*Dataset records*:
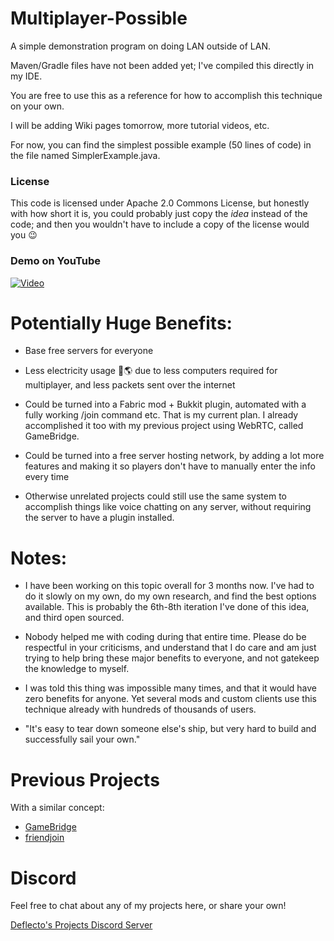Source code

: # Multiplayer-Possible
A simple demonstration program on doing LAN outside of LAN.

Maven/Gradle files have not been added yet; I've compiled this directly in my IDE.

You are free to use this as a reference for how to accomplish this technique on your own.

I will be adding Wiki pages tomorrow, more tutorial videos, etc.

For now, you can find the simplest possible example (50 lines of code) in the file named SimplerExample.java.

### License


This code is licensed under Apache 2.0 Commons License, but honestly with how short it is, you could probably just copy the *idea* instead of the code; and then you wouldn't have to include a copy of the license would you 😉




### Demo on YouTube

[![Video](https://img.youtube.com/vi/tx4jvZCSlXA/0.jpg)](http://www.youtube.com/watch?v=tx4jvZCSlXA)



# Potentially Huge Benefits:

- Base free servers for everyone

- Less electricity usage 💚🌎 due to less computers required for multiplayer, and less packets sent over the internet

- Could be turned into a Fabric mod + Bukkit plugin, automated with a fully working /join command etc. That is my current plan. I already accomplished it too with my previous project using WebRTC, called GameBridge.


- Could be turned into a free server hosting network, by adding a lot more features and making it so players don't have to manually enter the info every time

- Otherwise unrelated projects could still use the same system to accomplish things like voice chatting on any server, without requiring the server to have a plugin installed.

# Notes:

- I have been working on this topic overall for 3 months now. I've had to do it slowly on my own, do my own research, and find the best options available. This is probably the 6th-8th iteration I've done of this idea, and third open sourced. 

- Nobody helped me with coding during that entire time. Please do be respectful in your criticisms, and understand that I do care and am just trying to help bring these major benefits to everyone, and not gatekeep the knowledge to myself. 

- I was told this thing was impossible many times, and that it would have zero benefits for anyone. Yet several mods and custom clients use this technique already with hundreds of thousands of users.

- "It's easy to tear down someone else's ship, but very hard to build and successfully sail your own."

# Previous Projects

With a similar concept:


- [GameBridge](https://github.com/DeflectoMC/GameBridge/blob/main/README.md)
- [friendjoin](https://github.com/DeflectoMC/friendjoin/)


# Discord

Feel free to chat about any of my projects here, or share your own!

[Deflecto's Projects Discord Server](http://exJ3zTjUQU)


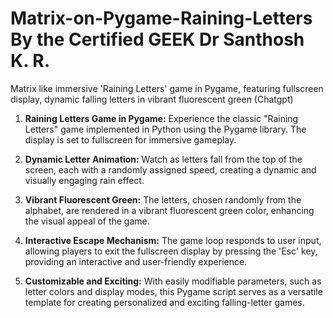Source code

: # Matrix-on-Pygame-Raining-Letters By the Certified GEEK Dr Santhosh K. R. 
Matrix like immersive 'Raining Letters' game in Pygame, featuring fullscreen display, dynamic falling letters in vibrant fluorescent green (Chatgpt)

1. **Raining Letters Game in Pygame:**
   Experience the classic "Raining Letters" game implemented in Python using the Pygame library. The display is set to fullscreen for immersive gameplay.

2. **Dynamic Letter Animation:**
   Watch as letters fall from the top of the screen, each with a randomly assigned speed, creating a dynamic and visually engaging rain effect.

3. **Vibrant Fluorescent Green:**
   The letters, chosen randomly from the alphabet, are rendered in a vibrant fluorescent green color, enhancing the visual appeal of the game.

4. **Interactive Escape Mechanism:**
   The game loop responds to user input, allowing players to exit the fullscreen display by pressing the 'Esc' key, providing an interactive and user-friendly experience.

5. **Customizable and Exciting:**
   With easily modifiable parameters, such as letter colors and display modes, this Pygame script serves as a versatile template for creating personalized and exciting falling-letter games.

*Assignment*: From the data above, pick out each line containing "Matrix" and copy it.

*Solution to this problem*:
: # Matrix-on-Pygame-Raining-Letters By the Certified GEEK Dr Santhosh K. R. 
Matrix like immersive 'Raining Letters' game in Pygame, featuring fullscreen display, dynamic falling letters in vibrant fluorescent green (Chatgpt)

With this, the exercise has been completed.